With many speculating staking to be the future to mining cryptocurrency, it is crucial to understand the process of staking. Apart from that, what is the difference between the two? But also, what makes people call staking the future mining?
Here, we shall briefly understand and explore the wide-open world of cryptocurrencies. More specifically, the process of mining and staking cryptocurrencies.
Table of Contents
What is Crypto Staking?
In comparison to a fixed deposit, staking is the process of placing an amount of cryptocurrency coins in lock in a virtual wallet for a period of time. Just as the receival of an interest, the receival of additional coins to the virtual wallet takes place as it remains in the wallet for a long time. These additional coins are merely a token of appreciation for supporting the system.
In 2012, Scott Nadal and Sunny King introduced crypto staking as a form of reward for Proof of stake while introducing Peercoin. Some of the most popular virtual wallets for staking include Atomic wallet, Coinbase and Binance.
There are a few vital conditions for crypto staking, apart from the blockchain using Proof of stake mechanism. These include;
- A minimum amount
- Maturation time before receiving reward
- The wallet must be online at all time and has to support staking
Pros of Crypto Staking;
- Absence of any cost
- Absence of the requirement for machinery
- Growth of wallet value
- Less consumption of resources such as electricity
- Absence of all the risks faced by crypto miners
- The process of crypto currency follows decentralization
Cons of Crypto Staking;
The only cons of this process is that once the coins have been locked in the virtual wallet, there is no going back. The coins shall remain there for the set amount of time and are inaccessible
Another con for this would be that once the coins are under lock and key, there can be no accurate prediction of the volatility of the market.
What is Crypto Mining?
Mining is the process of using a machine to perform certain mathematical tasks in order to create new cryptocurrency coins. Miners are paid either through the coins they mine or through the transaction that take place while trading cryptocurrencies.
Pros of Crypto Mining;
- Independent chances of making money
- Mining is getting cheaper by the day as cloud mining gains momentum
- The hardware retains price
Cons of Crypto Mining;
- Chances of fraud are high
- Resources such as electricity, equipment and provider subscriptions are costly
- Takes time to start making money in some cases
- The process is complex and requires extended knowledge
- The process of mining is follows centralization as some methods require joining mining pools
Also See: The Crypto Code Software
Staking vs. Mining
Crypto Mining requires detailed knowledge on computer algorithms and mathematical tasks which are of utmost importance as they are a part of blockchain networks.
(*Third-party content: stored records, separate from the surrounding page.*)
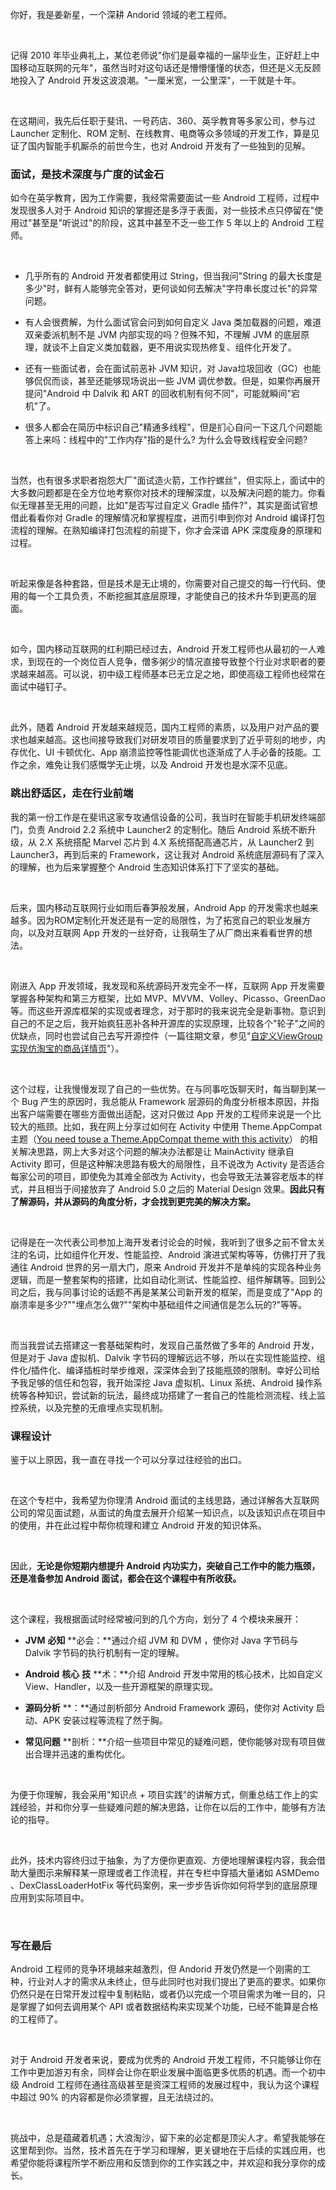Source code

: 你好，我是姜新星，一个深耕 Andorid 领域的老工程师。

<br />

记得 2010 年毕业典礼上，某位老师说"你们是最幸福的一届毕业生，正好赶上中国移动互联网的元年"，虽然当时对这句话还是懵懵懂懂的状态，但还是义无反顾地投入了 Android 开发这波浪潮。"一厘米宽，一公里深"，一干就是十年。

<br />

在这期间，我先后任职于斐讯、一号药店、360、英孚教育等多家公司，参与过 Launcher 定制化、ROM 定制、在线教育、电商等众多领域的开发工作，算是见证了国内智能手机厮杀的前世今生，也对 Android 开发有了一些独到的见解。

### 面试，是技术深度与广度的试金石

如今在英孚教育，因为工作需要，我经常需要面试一些 Android 工程师，过程中发现很多人对于 Android 知识的掌握还是多浮于表面，对一些技术点只停留在"使用过"甚至是"听说过"的阶段，这其中甚至不乏一些工作 5 年以上的 Android 工程师。

<br />

* 几乎所有的 Android 开发者都使用过 String，但当我问"String 的最大长度是多少"时，鲜有人能够完全答对，更何谈如何去解决"字符串长度过长"的异常问题。

* 有人会很费解，为什么面试官会问到如何自定义 Java 类加载器的问题，难道双亲委派机制不是 JVM 内部实现的吗？但殊不知，不理解 JVM 的底层原理，就谈不上自定义类加载器，更不用说实现热修复、组件化开发了。

* 还有一些面试者，会在面试前恶补 JVM 知识，对 Java垃圾回收（GC）也能够侃侃而谈，甚至还能够现场说出一些 JVM 调优参数。但是，如果你再展开提问"Android 中 Dalvik 和 ART 的回收机制有何不同"，可能就瞬间"宕机"了。

* 很多人都会在简历中标识自己"精通多线程"，但是扪心自问一下这几个问题能答上来吗：线程中的"工作内存"指的是什么? 为什么会导致线程安全问题?

<br />

当然，也有很多求职者抱怨大厂"面试造火箭，工作拧螺丝"，但实际上，面试中的大多数问题都是在全方位地考察你对技术的理解深度，以及解决问题的能力。你看似无理甚至无用的问题，比如"是否写过自定义 Gradle 插件?"，其实是面试官想借此看看你对 Gradle 的理解情况和掌握程度，进而引申到你对 Android 编译打包流程的理解。在熟知编译打包流程的前提下，你才会深谙 APK 深度瘦身的原理和过程。

<br />

听起来像是各种套路，但是技术是无止境的，你需要对自己提交的每一行代码、使用的每一个工具负责，不断挖掘其底层原理，才能使自己的技术升华到更高的层面。

<br />

如今，国内移动互联网的红利期已经过去，Android 开发工程师也从最初的一人难求，到现在的一个岗位百人竞争，僧多粥少的情况直接导致整个行业对求职者的要求越来越高。可以说，初中级工程师基本已无立足之地，即使高级工程师也经常在面试中碰钉子。

<br />

此外，随着 Android 开发越来越规范，国内工程师的素质，以及用户对产品的要求也越来越高。这也间接导致我们对研发项目的质量要求到了近乎苛刻的地步，内存优化、UI 卡顿优化、App 崩溃监控等性能调优也逐渐成了人手必备的技能。工作之余，难免让我们感慨学无止境，以及 Android 开发也是水深不见底。

### 跳出舒适区，走在行业前端

我的第一份工作是在斐讯这家专攻通信设备的公司，我当时在智能手机研发终端部门，负责 Android 2.2 系统中 Launcher2 的定制化。随后 Android 系统不断升级，从 2.X 系统搭配 Marvel 芯片到 4.X 系统搭配高通芯片，从 Launcher2 到 Launcher3，再到后来的 Framework，这让我对 Android 系统底层源码有了深入的理解，也为后来掌握整个 Android 生态知识体系打下了坚实的基础。

<br />

后来，国内移动互联网行业如雨后春笋般发展，Android App 的开发需求也越来越多。因为ROM定制化开发还是有一定的局限性，为了拓宽自己的职业发展方向，以及对互联网 App 开发的一丝好奇，让我萌生了从厂商出来看看世界的想法。

<br />

刚进入 App 开发领域，我发现和系统源码开发完全不一样，互联网 App 开发需要掌握各种架构和第三方框架，比如 MVP、MVVM、Volley、Picasso、GreenDao 等。而这些开源库框架的实现或者理念，对于那时的我来说完全是新事物。意识到自己的不足之后，我开始疯狂恶补各种开源库的实现原理，比较各个"轮子"之间的优缺点，同时也尝试自己去写开源控件（一篇往期文章，参见"[自定义ViewGroup实现仿淘宝的商品详情页](https://blog.csdn.net/zxm317122667/article/details/47018357)"）。

<br />

这个过程，让我慢慢发现了自己的一些优势。在与同事吃饭聊天时，每当聊到某一个 Bug 产生的原因时，我总能从 Framework 层源码的角度分析根本原因，并指出客户端需要在哪些方面做出适配，这对只做过 App 开发的工程师来说是一个比较大的瓶颈。比如，我在网上分享过如何在 Activity 中使用 Theme.AppCompat 主题（[You need to](https://blog.csdn.net/zxm317122667/article/details/50984644)[use a Theme.AppCompat theme with this activity](https://blog.csdn.net/zxm317122667/article/details/50984644)） 的相关解决思路，网上大多对这个问题的解决办法都是让 MainActivity 继承自 Activity 即可，但是这种解决思路有极大的局限性，且不说改为 Activity 是否适合每家公司的项目，即使免为其难全部改为 Activity，也会导致无法兼容老版本的样式，并且相当于间接放弃了 Android 5.0 之后的 Material Design 效果。**因此****只有了解源码，并从源码的角度分析，才会找到更完美的解决方案****。**

<br />

记得是在一次代表公司参加上海开发者讨论会的时候，我听到了很多之前不曾太关注的名词，比如组件化开发、性能监控、Android 演进式架构等等，仿佛打开了我通往 Android 世界的另一扇大门，原来 Android 开发并不是单纯的实现各种业务逻辑，而是一整套架构的搭建，比如自动化测试、性能监控、组件解耦等。回到公司之后，我与同事讨论的话题不再是某某公司新开发的框架，而是变成了"App 的崩溃率是多少?""埋点怎么做?""架构中基础组件之间通信是怎么玩的?"等等。

<br />

而当我尝试去搭建这一套基础架构时，发现自己虽然做了多年的 Android 开发，但是对于 Java 虚拟机、Dalvik 字节码的理解远远不够，所以在实现性能监控、组件化/插件化、编译插桩时举步维艰，深深体会到了技能瓶颈的限制。幸好公司给予我足够的信任和包容，我开始深挖 Java 虚拟机、Linux 系统、Android 操作系统等各种知识，尝试新的玩法，最终成功搭建了一套自己的性能检测流程、线上监控系统，以及完整的无痕埋点实现机制。

### 课程设计

鉴于以上原因，我一直在寻找一个可以分享过往经验的出口。

<br />

在这个专栏中，我希望为你理清 Android 面试的主线思路，通过详解各大互联网公司的常见面试题，从面试的角度去展开介绍某一知识点，以及该知识点在项目中的使用，并在此过程中帮你梳理和建立 Android 开发的知识体系。

<br />

因此，**无论是你短期内想提升 Android 内功实力，突破自己工作中的能力瓶颈，还是准备参加 Android 面试，都会在这个课程中有所收获。**

<br />

这个课程，我根据面试时经常被问到的几个方向，划分了 4 个模块来展开：

* **JVM** **必知** **必会：**通过介绍 JVM 和 DVM ，使你对 Java 字节码与 Dalvik 字节码的执行机制有一定的理解。

* **Android** **核心** **技** **术：**介绍 Android 开发中常用的核心技术，比如自定义 View、Handler，以及一些开源框架的原理实现。

* **源码分析** **：**通过剖析部分 Android Framework 源码，使你对 Activity 启动、APK 安装过程等流程了然于胸。

* **常见问题** **剖析：**介绍一些项目中常见的疑难问题，使你能够对现有项目做出合理并迅速的重构优化。

<br />

为便于你理解，我会采用"知识点 + 项目实践"的讲解方式，侧重总结工作上的实践经验，并和你分享一些疑难问题的解决思路，让你在以后的工作中，能够有方法论的指导。

<br />

此外，技术内容终归过于抽象，为了方便你更直观、方便地理解课程内容，我会借助大量图示来解释某一原理或者工作流程，并在专栏中穿插大量诸如 ASMDemo 、DexClassLoaderHotFix 等代码案例，来一步步告诉你如何将学到的底层原理应用到实际项目中。

<br />

<Image alt="" src="https://s0.lgstatic.com/i/image3/M01/02/5F/Ciqah1568laAah6JAAQp9HVKecg030.png"/>

### 写在最后

Android 工程师的竞争环境越来越激烈，但 Andorid 开发仍然是一个刚需的工种，行业对人才的需求从未终止，但与此同时也对我们提出了更高的要求。如果你仍然只是在日常开发过程中复制粘贴，或者仍以完成一个项目需求为唯一目的，只是掌握了如何去调用某个 API 或者数据结构来实现某个功能，已经不能算是合格的工程师了。

<br />

对于 Android 开发者来说，要成为优秀的 Android 开发工程师，不只能够让你在工作中更加游刃有余，同样会让你在职业发展中面临更多优质的机遇。而一个初中级 Android 工程师在通往高级甚至是资深工程师的发展过程中，我认为这个课程中超过 90% 的内容都是你必须掌握，且无法绕过的。

<br />

挑战中，总是蕴藏着机遇；大浪淘沙，留下来的必定都是顶尖人才。希望我能够在这里帮到你。当然，技术首先在于学习和理解，更关键地在于后续的实践应用，也希望你能将课程所学不断应用和反馈到你的工作实践之中，并欢迎和我分享你的成长。

<br />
On the other hand, Crypto Staking is merely a form of investment and all it needs is a good judgement and a profit strategy.
Staking, apart from being completely beginner-friendly, is completely accessible, free of cost and does not require any machinery or subscriptions. Mining is done on the basis of the proof of work and requires endless resources and software, subscription and more.
When it comes down to profit, researchers approximate that the profits of both these processes are equally the same. The only difference being, the profit in crypto staking depends on the amount of coins under lock in the virtual wallet and the profit in crypto mining depends on the amount of work put into the process.